10.1101/2020.03.02.973206 ◽

2020 ◽

Author(s):

Huimin Na ◽

Stefan Zdraljevic ◽

Robyn E. Tanny ◽

Albertha J.M. Walhout ◽

Erik C. Andersen

Keyword(s):

Rare Diseases ◽

Genetic Background ◽

Statistical Power ◽

Natural Variation ◽

Propionic Acidemia ◽

Human Metabolism ◽

Loss Of Function ◽

Inborn Errors ◽

C Elegans ◽

Metabolic Genes

ABSTRACTMutations in human metabolic genes can lead to rare diseases known as inborn errors of human metabolism. For instance, patients with loss-of-function mutations in either subunit of propionyl-CoA carboxylase suffer from propionic acidemia because they cannot catabolize propionate, leading to its harmful accumulation. Interestingly, both the penetrance and expressivity of metabolic disorders can be modulated by genetic background. However, modifiers of these diseases are difficult to identify because of the lack of statistical power for rare diseases in human genetics. Here, we use a model of propionic acidemia in the nematode Caenorhabditis elegans to identify genetic modifiers of propionate sensitivity.

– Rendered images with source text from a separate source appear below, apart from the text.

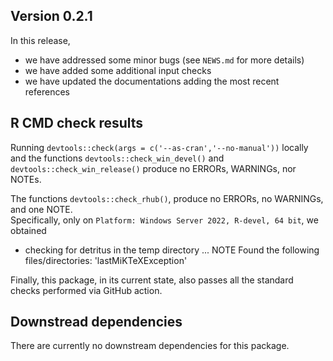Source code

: ## Version 0.2.1

In this release, 

* we have addressed some minor bugs (see `NEWS.md` for more details)
* we have added some additional input checks 
* we have updated the documentations adding the most recent references
  
## R CMD check results

Running `devtools::check(args = c('--as-cran','--no-manual'))` locally and the functions
`devtools::check_win_devel()` and `devtools::check_win_release()` produce 
no ERRORs, WARNINGs, nor NOTEs.  

The functions `devtools::check_rhub()`,  produce no ERRORs, no WARNINGs, and one NOTE.  
Specifically, only on `Platform: Windows Server 2022, R-devel, 64 bit`, we obtained

* checking for detritus in the temp directory ... NOTE
  Found the following files/directories:
    'lastMiKTeXException'

Finally, this package, in its current state, also passes all the standard 
checks performed via GitHub action.

## Downstread dependencies

There are currently no downstream dependencies for this package.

By genome-wide association mapping across wild strains exposed to excess propionate we identify several genomic regions correlated with reduced propionate sensitivity. We find that natural variation in the putative glucuronosyltransferase GLCT-3, a homolog of human B3GAT, partly explains differences in propionate sensitivity in one of these genomic intervals. Using genome-editing, we demonstrate that loss-of-function alleles in glct-3 render the animals less sensitive to propionate. Additionally, we find that C. elegans has an expansion of the glct gene family, suggesting that the number of members of this family could influence sensitivity to excess propionate. Our findings demonstrate that natural variation in metabolic genes that are not directly associated with propionate breakdown can modulate propionate sensitivity. Our study provides a framework for using C. elegans to characterize the contributions of genetic background to inborn errors in human metabolism.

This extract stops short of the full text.